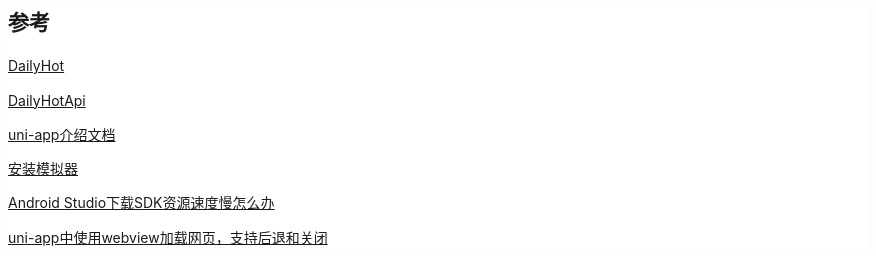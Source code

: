 



## 参考

[DailyHot](https://github.com/imsyy/DailyHotApi)

[DailyHotApi](https://github.com/imsyy/DailyHotApi)

[uni-app介绍文档](https://uniapp.dcloud.net.cn/)

[安装模拟器](https://uniapp.dcloud.net.cn/tutorial/run/installSimulator.html)

[Android Studio下载SDK资源速度慢怎么办](https://www.jianshu.com/p/c93fea637566)

[uni-app中使用webview加载网页，支持后退和关闭](https://ask.dcloud.net.cn/article/37714)
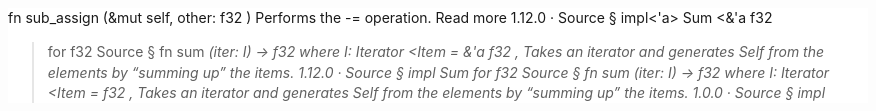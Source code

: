 fn
sub_assign
(&mut self, other:
f32
)
Performs the
-=
operation.
Read more
1.12.0
·
Source
§
impl<'a>
Sum
<&'a
f32
> for
f32
Source
§
fn
sum
<I>(iter: I) ->
f32
where
    I:
Iterator
<Item = &'a
f32
>,
Takes an iterator and generates
Self
from the elements by “summing up”
the items.
1.12.0
·
Source
§
impl
Sum
for
f32
Source
§
fn
sum
<I>(iter: I) ->
f32
where
    I:
Iterator
<Item =
f32
>,
Takes an iterator and generates
Self
from the elements by “summing up”
the items.
1.0.0
·
Source
§
impl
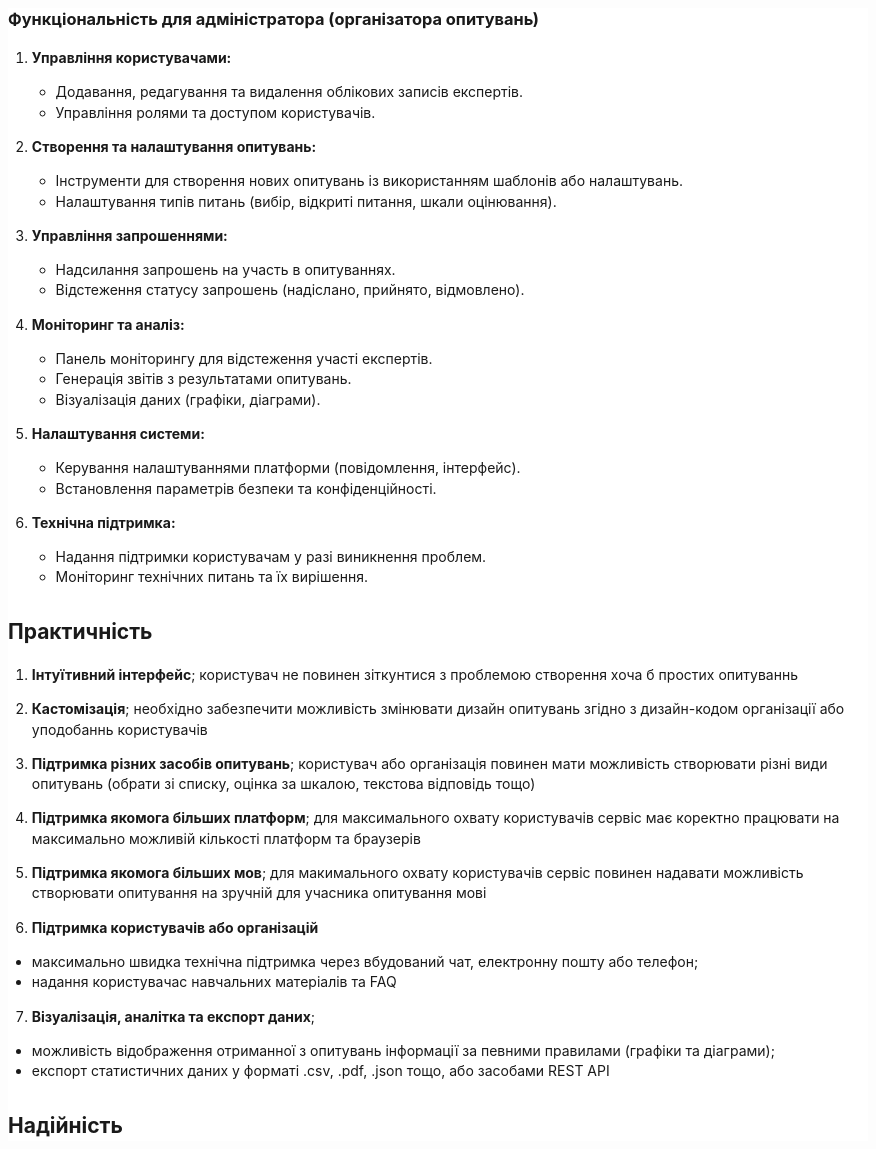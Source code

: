 ### Функціональність для адміністратора (організатора опитувань)

1. **Управління користувачами:**
   - Додавання, редагування та видалення облікових записів експертів.
   - Управління ролями та доступом користувачів.

2. **Створення та налаштування опитувань:**
   - Інструменти для створення нових опитувань із використанням шаблонів або налаштувань.
   - Налаштування типів питань (вибір, відкриті питання, шкали оцінювання).

3. **Управління запрошеннями:**
   - Надсилання запрошень на участь в опитуваннях.
   - Відстеження статусу запрошень (надіслано, прийнято, відмовлено).

4. **Моніторинг та аналіз:**
   - Панель моніторингу для відстеження участі експертів.
   - Генерація звітів з результатами опитувань.
   - Візуалізація даних (графіки, діаграми).

5. **Налаштування системи:**
   - Керування налаштуваннями платформи (повідомлення, інтерфейс).
   - Встановлення параметрів безпеки та конфіденційності.

6. **Технічна підтримка:**
   - Надання підтримки користувачам у разі виникнення проблем.
   - Моніторинг технічних питань та їх вирішення.


## Практичність

1. **Інтуїтивний інтерфейс**; користувач не повинен зіткунтися з проблемою створення хоча б простих опитуваннь

2. **Кастомізація**; необхідно забезпечити можливість змінювати дизайн опитувань згідно з дизайн-кодом організації або уподобаннь користувачів

3. **Підтримка різних засобів опитувань**; користувач або організація повинен мати можливість створювати різні види опитувань (обрати зі списку, оцінка за шкалою, текстова відповідь тощо)

4. **Підтримка якомога більших платформ**; для максимального охвату користувачів сервіс має коректно працювати на максимально можливій кількості платформ та браузерів

5. **Підтримка якомога більших мов**; для макимального охвату користувачів сервіс повинен надавати можливість створювати опитування на зручній для учасника опитування мові

6. **Підтримка користувачів або організацій** 
- максимально швидка технічна підтримка через вбудований чат, електронну пошту або телефон; 
- надання користувачас навчальних матеріалів та FAQ

7. **Візуалізація, аналітка та експорт даних**; 
- можливість відображення отриманної з опитувань інформації за певними правилами (графіки та діаграми); 
- експорт статистичних даних у форматі .csv, .pdf, .json тощо, або засобами REST API

## Надійність
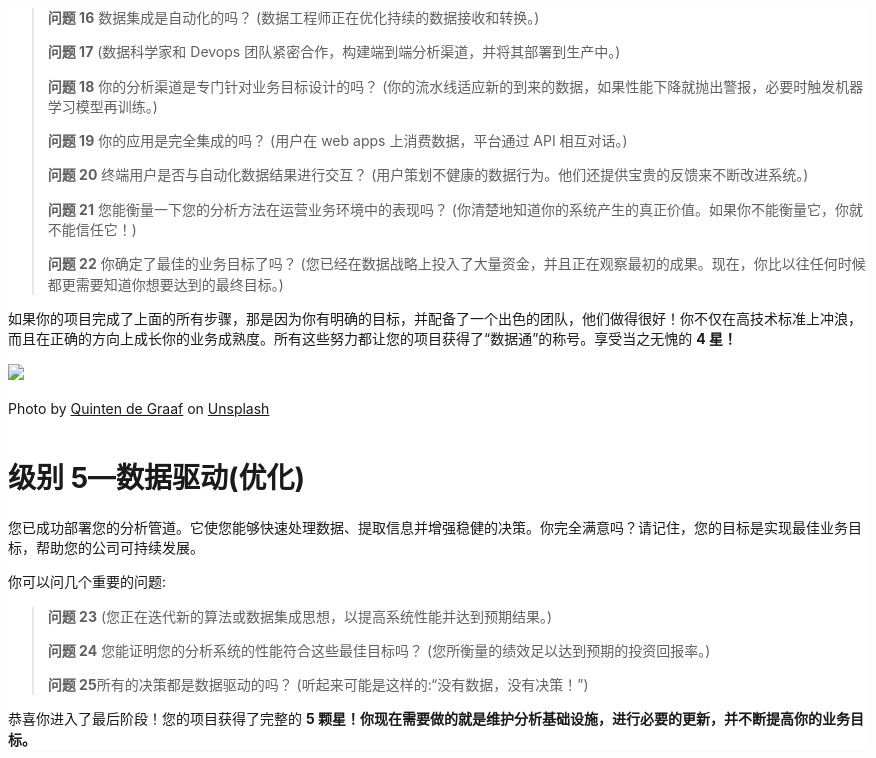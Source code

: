 > **问题 16**
> 数据集成是自动化的吗？
> (数据工程师正在优化持续的数据接收和转换。)
> 
> **问题 17**
> (数据科学家和 Devops 团队紧密合作，构建端到端分析渠道，并将其部署到生产中。)
> 
> **问题 18**
> 你的分析渠道是专门针对业务目标设计的吗？
> (你的流水线适应新的到来的数据，如果性能下降就抛出警报，必要时触发机器学习模型再训练。)
> 
> **问题 19**
> 你的应用是完全集成的吗？
> (用户在 web apps 上消费数据，平台通过 API 相互对话。)
> 
> **问题 20**
> 终端用户是否与自动化数据结果进行交互？
> (用户策划不健康的数据行为。他们还提供宝贵的反馈来不断改进系统。)
> 
> **问题 21**
> 您能衡量一下您的分析方法在运营业务环境中的表现吗？
> (你清楚地知道你的系统产生的真正价值。如果你不能衡量它，你就不能信任它！)
> 
> **问题 22**
> 你确定了最佳的业务目标了吗？
> (您已经在数据战略上投入了大量资金，并且正在观察最初的成果。现在，你比以往任何时候都更需要知道你想要达到的最终目标。)

如果你的项目完成了上面的所有步骤，那是因为你有明确的目标，并配备了一个出色的团队，他们做得很好！你不仅在高技术标准上冲浪，而且在正确的方向上成长你的业务成熟度。所有这些努力都让您的项目获得了“数据通”的称号。享受当之无愧的 **4 星！**

![](img/5e4fae111f11fc98275cd39164ef267f.png)

Photo by [Quinten de Graaf](https://unsplash.com/@quinten149?utm_source=medium&utm_medium=referral) on [Unsplash](https://unsplash.com?utm_source=medium&utm_medium=referral)

# 级别 5—数据驱动(优化)

您已成功部署您的分析管道。它使您能够快速处理数据、提取信息并增强稳健的决策。你完全满意吗？请记住，您的目标是实现最佳业务目标，帮助您的公司可持续发展。

你可以问几个重要的问题:

> **问题 23**
> (您正在迭代新的算法或数据集成思想，以提高系统性能并达到预期结果。)
> 
> **问题 24**
> 您能证明您的分析系统的性能符合这些最佳目标吗？
> (您所衡量的绩效足以达到预期的投资回报率。)
> 
> **问题 25**所有的决策都是数据驱动的吗？
> (听起来可能是这样的:“没有数据，没有决策！”)

恭喜你进入了最后阶段！您的项目获得了完整的 **5 颗星！你现在需要做的就是维护分析基础设施，进行必要的更新，并不断提高你的业务目标。**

----

- [TASK] Here the job is to repeat the entries verbatim while leaving all pictures out.

- [SOLVED EXERCISE]
Source code

: 



## 参考

[DailyHot](https://github.com/imsyy/DailyHotApi)

[DailyHotApi](https://github.com/imsyy/DailyHotApi)

[uni-app介绍文档](https://uniapp.dcloud.net.cn/)

[安装模拟器](https://uniapp.dcloud.net.cn/tutorial/run/installSimulator.html)

[Android Studio下载SDK资源速度慢怎么办](https://www.jianshu.com/p/c93fea637566)

[uni-app中使用webview加载网页，支持后退和关闭](https://ask.dcloud.net.cn/article/37714)
Source code

: fn
sub_assign
(&mut self, other:
f32
)
Performs the
-=
operation.
Read more
1.12.0
·
Source
§
impl<'a>
Sum
<&'a
f32
> for
f32
Source
§
fn
sum
<I>(iter: I) ->
f32
where
    I:
Iterator
<Item = &'a
f32
>,
Takes an iterator and generates
Self
from the elements by “summing up”
the items.
1.12.0
·
Source
§
impl
Sum
for
f32
Source
§
fn
sum
<I>(iter: I) ->
f32
where
    I:
Iterator
<Item =
f32
>,
Takes an iterator and generates
Self
from the elements by “summing up”
the items.
1.0.0
·
Source
§
impl
Source code

: ### Функціональність для адміністратора (організатора опитувань)

1. **Управління користувачами:**
   - Додавання, редагування та видалення облікових записів експертів.
   - Управління ролями та доступом користувачів.

2. **Створення та налаштування опитувань:**
   - Інструменти для створення нових опитувань із використанням шаблонів або налаштувань.
   - Налаштування типів питань (вибір, відкриті питання, шкали оцінювання).

3. **Управління запрошеннями:**
   - Надсилання запрошень на участь в опитуваннях.
   - Відстеження статусу запрошень (надіслано, прийнято, відмовлено).

4. **Моніторинг та аналіз:**
   - Панель моніторингу для відстеження участі експертів.
   - Генерація звітів з результатами опитувань.
   - Візуалізація даних (графіки, діаграми).

5. **Налаштування системи:**
   - Керування налаштуваннями платформи (повідомлення, інтерфейс).
   - Встановлення параметрів безпеки та конфіденційності.

6. **Технічна підтримка:**
   - Надання підтримки користувачам у разі виникнення проблем.
   - Моніторинг технічних питань та їх вирішення.


## Практичність

1. **Інтуїтивний інтерфейс**; користувач не повинен зіткунтися з проблемою створення хоча б простих опитуваннь

2. **Кастомізація**; необхідно забезпечити можливість змінювати дизайн опитувань згідно з дизайн-кодом організації або уподобаннь користувачів

3. **Підтримка різних засобів опитувань**; користувач або організація повинен мати можливість створювати різні види опитувань (обрати зі списку, оцінка за шкалою, текстова відповідь тощо)

4. **Підтримка якомога більших платформ**; для максимального охвату користувачів сервіс має коректно працювати на максимально можливій кількості платформ та браузерів

5. **Підтримка якомога більших мов**; для макимального охвату користувачів сервіс повинен надавати можливість створювати опитування на зручній для учасника опитування мові

6. **Підтримка користувачів або організацій** 
- максимально швидка технічна підтримка через вбудований чат, електронну пошту або телефон; 
- надання користувачас навчальних матеріалів та FAQ

7. **Візуалізація, аналітка та експорт даних**; 
- можливість відображення отриманної з опитувань інформації за певними правилами (графіки та діаграми); 
- експорт статистичних даних у форматі .csv, .pdf, .json тощо, або засобами REST API

## Надійність
Source code

: > **问题 16**
> 数据集成是自动化的吗？
> (数据工程师正在优化持续的数据接收和转换。)
> 
> **问题 17**
> (数据科学家和 Devops 团队紧密合作，构建端到端分析渠道，并将其部署到生产中。)
> 
> **问题 18**
> 你的分析渠道是专门针对业务目标设计的吗？
> (你的流水线适应新的到来的数据，如果性能下降就抛出警报，必要时触发机器学习模型再训练。)
> 
> **问题 19**
> 你的应用是完全集成的吗？
> (用户在 web apps 上消费数据，平台通过 API 相互对话。)
> 
> **问题 20**
> 终端用户是否与自动化数据结果进行交互？
> (用户策划不健康的数据行为。他们还提供宝贵的反馈来不断改进系统。)
> 
> **问题 21**
> 您能衡量一下您的分析方法在运营业务环境中的表现吗？
> (你清楚地知道你的系统产生的真正价值。如果你不能衡量它，你就不能信任它！)
> 
> **问题 22**
> 你确定了最佳的业务目标了吗？
> (您已经在数据战略上投入了大量资金，并且正在观察最初的成果。现在，你比以往任何时候都更需要知道你想要达到的最终目标。)

如果你的项目完成了上面的所有步骤，那是因为你有明确的目标，并配备了一个出色的团队，他们做得很好！你不仅在高技术标准上冲浪，而且在正确的方向上成长你的业务成熟度。所有这些努力都让您的项目获得了“数据通”的称号。享受当之无愧的 **4 星！**

![](img/5e4fae111f11fc98275cd39164ef267f.png)

Photo by [Quinten de Graaf](https://unsplash.com/@quinten149?utm_source=medium&utm_medium=referral) on [Unsplash](https://unsplash.com?utm_source=medium&utm_medium=referral)

# 级别 5—数据驱动(优化)

您已成功部署您的分析管道。它使您能够快速处理数据、提取信息并增强稳健的决策。你完全满意吗？请记住，您的目标是实现最佳业务目标，帮助您的公司可持续发展。

你可以问几个重要的问题:

> **问题 23**
> (您正在迭代新的算法或数据集成思想，以提高系统性能并达到预期结果。)
> 
> **问题 24**
> 您能证明您的分析系统的性能符合这些最佳目标吗？
> (您所衡量的绩效足以达到预期的投资回报率。)
> 
> **问题 25**所有的决策都是数据驱动的吗？
> (听起来可能是这样的:“没有数据，没有决策！”)

恭喜你进入了最后阶段！您的项目获得了完整的 **5 颗星！你现在需要做的就是维护分析基础设施，进行必要的更新，并不断提高你的业务目标。**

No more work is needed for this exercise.